On Tue, 24 Nov 2009, Sean Hefty wrote:
That's what I suspected. I wonder if the connection state isn't set
properly until later? I'm really not sure. Without a kernel debugger
it'll be hard to determine. I guess I can throw some printfs in to track
this down unless there are better suggestions.
Adding some printk's to ib_send_cm_lap() may be sufficient. I would look at the
cm_id state (should be IB_CM_ESTABLISHED) and the lap_state (should be
IB_CM_LAP_UNINT the first time it's called).
- Sean
I think I have tracked down part of my problem. So just quickly to recap,
what I'm trying to do is as send a lap immediately after sending the rtu.
This fails on the server side when the server receives the RTU and tries
to modify the qp to RTS. I enabled mthca debugging and discovered that
the qp attr isn't being setup properly. I then found code in
cm_init_qp_rts_attr that looks suspicious:
if (cm_id_priv->id.lap_state == IB_CM_LAP_UNINIT) {
} else {
*qp_attr_mask = IB_QP_ALT_PATH | IB_QP_PATH_MIG_STATE;
So what happens is we don't actually do the RTR->RTS transition if lap is
not 'uninit'. I don't know if the stack peeks ahead and sees the lap
message before userland processes the rtu.
In any event, it's invalid to do RTR->RTR and this prevents the RTR->RTS
transition from ever happening. If I skip this check the first transition
works as expected but I suspect subsequent lap updates will not.
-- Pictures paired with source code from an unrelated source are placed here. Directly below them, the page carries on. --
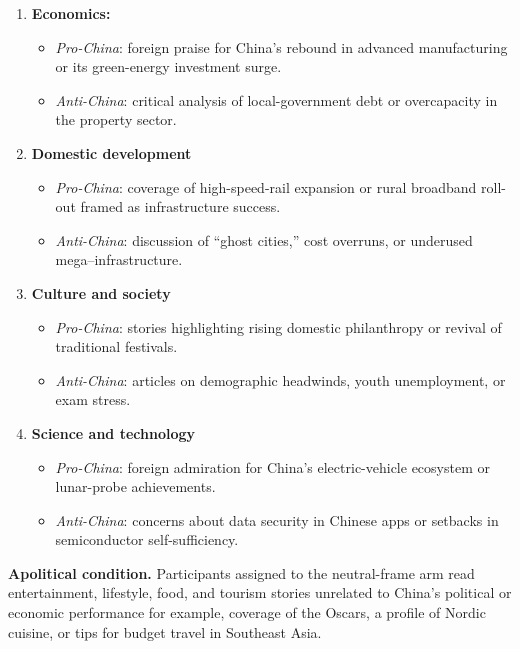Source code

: \documentclass[12pt, american]{article}
\begin{document}
\begin{enumerate}
 
 \item        \textbf{Economics:} 
        \begin{itemize}
            \item \emph{Pro-China}: foreign praise for China’s rebound in advanced manufacturing or its green-energy investment surge.  
            \item \emph{Anti-China}: critical analysis of local-government debt or overcapacity in the property sector.  
        \end{itemize}
        
       
  \item \textbf{Domestic development}
               \begin{itemize}
            \item \emph{Pro-China}: coverage of high-speed-rail expansion or rural broadband roll-out framed as infrastructure success.  
            \item \emph{Anti-China}: discussion of “ghost cities,” cost overruns, or underused mega–infrastructure.
\end{itemize}

  \item \textbf{Culture and society}  
  \begin{itemize}
      \item \emph{Pro-China}: stories highlighting rising domestic philanthropy or revival of traditional festivals.  
       \item \emph{Anti-China}: articles on demographic headwinds, youth unemployment, or exam stress. 
  \end{itemize}
         
       \item \textbf{Science and technology}

  \begin{itemize}
      \item \emph{Pro-China}: foreign admiration for China’s electric-vehicle ecosystem or lunar-probe achievements.  
        \item\emph{Anti-China}: concerns about data security in Chinese apps or setbacks in semiconductor self-sufficiency.  
       \end{itemize}
\end{enumerate}

\textbf{Apolitical condition.}  
Participants assigned to the neutral-frame arm read entertainment, lifestyle, food, and tourism stories unrelated to China’s political or economic performance for example, coverage of the Oscars, a profile of Nordic cuisine, or tips for budget travel in Southeast Asia.
\end{document}
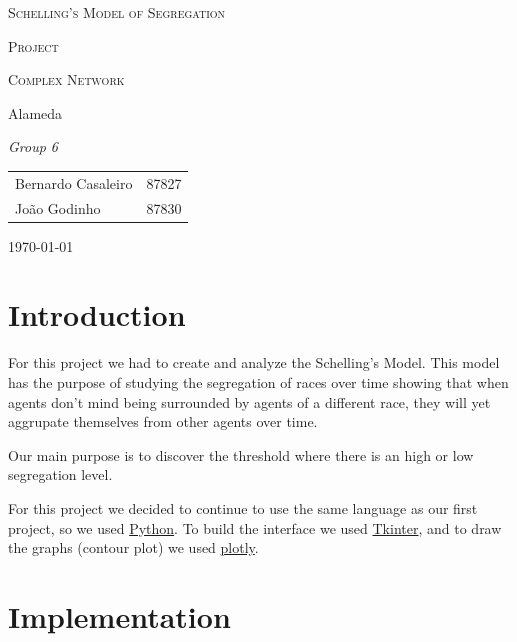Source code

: \documentclass[a4paper,titlepage,11pt]{article}
\begin{document}
\begin{titlepage}
  \begin{center}
    {\scshape \huge Schelling's Model of Segregation \par}
    \vspace{1cm}

    {\scshape \LARGE Project \par}
    \vspace{1.5cm}

    {\scshape \Large Complex Network \par}
    \vspace{0.5cm}

    {\Large Alameda \par}
    \vfill

    {\itshape \Large Group 6 \par}
    \vfill

    \begin{tabular}{l l}
      Bernardo Casaleiro & 87827\\
      João Godinho & 87830\\
    \end{tabular}
    \vfill

    {\large \today\par}
  \end{center}
\end{titlepage}

\section{Introduction}
For this project we had to create and analyze the Schelling's Model. This model has the purpose of studying the segregation of races over time showing that when agents don't mind being surrounded by agents of a different race, they will yet aggrupate themselves from other agents over time.

Our main purpose is to discover the threshold where there is an high or low segregation level.

For this project we decided to continue to use the same language as our first project, so we used \href{https://www.python.org}{Python}. To build the interface we used \href{https://wiki.python.org/moin/TkInter}{Tkinter}, and to draw the graphs (contour plot) we used \href{https://plot.ly/}{plotly}.

\newpage

\section{Implementation}
\end{document}
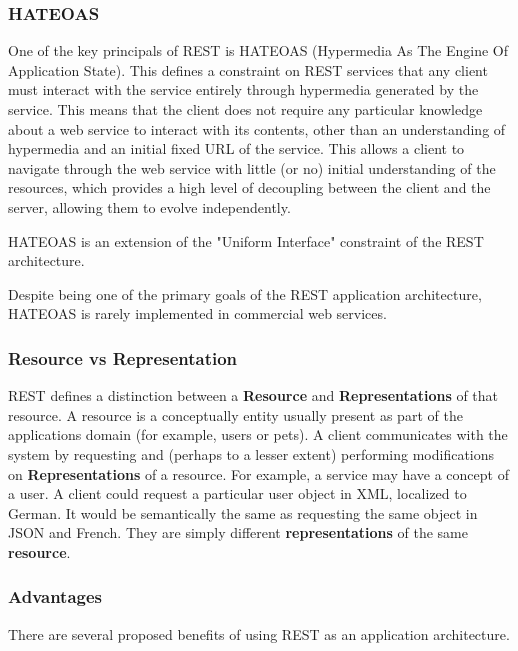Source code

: \documentclass{article}
\begin{document}
\subsubsection{HATEOAS}

One of the key principals of REST is HATEOAS (Hypermedia As The Engine Of Application State). This defines a constraint on REST services that any client must interact with the service entirely through hypermedia generated by the service. This means that the client does not require any particular knowledge about a web service to interact with its contents, other than an understanding of hypermedia and an initial fixed URL of the service. This allows a client to navigate through the web service with little (or no) initial understanding of the resources, which provides a high level of decoupling between the client and the server, allowing them to evolve independently.

HATEOAS is an extension of the "Uniform Interface" constraint of the REST architecture.

Despite being one of the primary goals of the REST application architecture, HATEOAS is rarely implemented in commercial web services. 

\subsubsection{Resource vs Representation}

REST defines a distinction between a \textbf{Resource} and \textbf{Representations} of that resource. A resource is a conceptually entity usually present as part of the applications domain (for example, users or pets). A client communicates with the system by requesting and (perhaps to a lesser extent) performing modifications on \textbf{Representations} of a resource. For example, a service may have a concept of a user. A client could request a particular user object in XML, localized to German. It would be semantically the same as requesting the same object in JSON and French. They are simply different \textbf{representations} of the same \textbf{resource}.

\subsubsection{Advantages}

There are several proposed benefits of using REST as an application architecture.
\end{document}
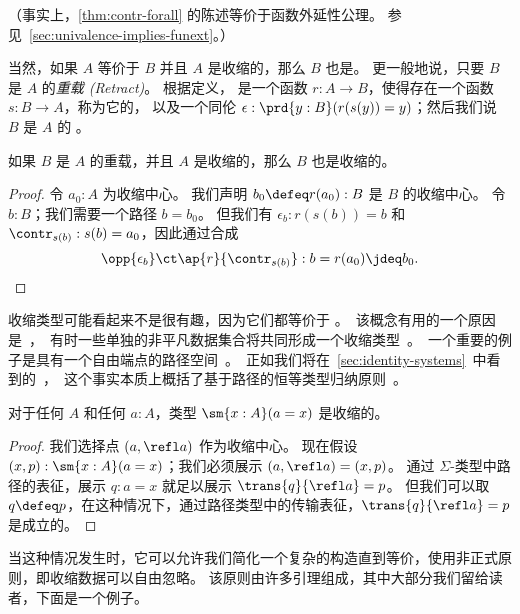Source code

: %
（事实上，\cref{thm:contr-forall} 的陈述等价于函数外延性公理。
参见~\cref{sec:univalence-implies-funext}。）

当然，如果 $A$ 等价于 $B$ 并且 $A$ 是收缩的，那么 $B$ 也是。
更一般地说，只要 $B$ 是 $A$ 的\emph{重载 (Retract)}。
根据定义，
%
%
是一个函数 $r : A \to B$，使得存在一个函数 $s : B \to A$，称为它的，
%
%
以及一个同伦 $\epsilon:\prd{y:B} (r(s(y))=y)$；然后我们说 $B$ 是 $A$ 的%
%
。

\begin{lem}\label{thm:retract-contr}
如果 $B$ 是 $A$ 的重载，并且 $A$ 是收缩的，那么 $B$ 也是收缩的。
\end{lem}
\begin{proof}
  令 $a_0 : A$ 为收缩中心。
  我们声明 $b_0 \defeq r(a_0) : B$ 是 $B$ 的收缩中心。
  令 $b : B$；我们需要一个路径 $b = b_0$。
  但我们有 $\epsilon_b : r(s(b)) = b$ 和 $\contr_{s(b)} : s(b) = a_0$，因此通过合成
  \[ \opp{\epsilon_b} \ct \ap{r}{\contr_{s(b)}} : b = r(a_0) \jdeq b_0. \qedhere\]
\end{proof}

收缩类型可能看起来不是很有趣，因为它们都等价于 \unit。
该概念有用的一个原因是，有时一些单独的非平凡数据集合将共同形成一个收缩类型。
一个重要的例子是具有一个自由端点的路径空间。
正如我们将在 \cref{sec:identity-systems} 中看到的，这个事实本质上概括了基于路径的恒等类型归纳原则。

\begin{lem}\label{thm:contr-paths}
对于任何 $A$ 和任何 $a:A$，类型 $\sm{x:A} (a=x)$ 是收缩的。
\end{lem}
\begin{proof}
  我们选择点 $(a,\refl a)$ 作为收缩中心。
  现在假设 $(x,p):\sm{x:A}(a=x)$；我们必须展示 $(a,\refl a) = (x,p)$。
  通过 $\Sigma$-类型中路径的表征，展示 $q:a=x$ 就足以展示 $\trans{q}{\refl a} = p$。
  但我们可以取 $q\defeq p$，在这种情况下，通过路径类型中的传输表征，$\trans{q}{\refl a} = p$ 是成立的。
\end{proof}

当这种情况发生时，它可以允许我们简化一个复杂的构造直到等价，使用非正式原则，即收缩数据可以自由忽略。
该原则由许多引理组成，其中大部分我们留给读者，下面是一个例子。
Really it looks as if this check should be predicated on the actual QP
state which we don't seem to have at this time. The CM state also doesn't
seem to be useful as it is already ESTABLISHED in this case.
Any suggestions?
Thanks,
Jeff
--
To unsubscribe from this list: send the line "unsubscribe linux-rdma" in
the body of a message to [email protected]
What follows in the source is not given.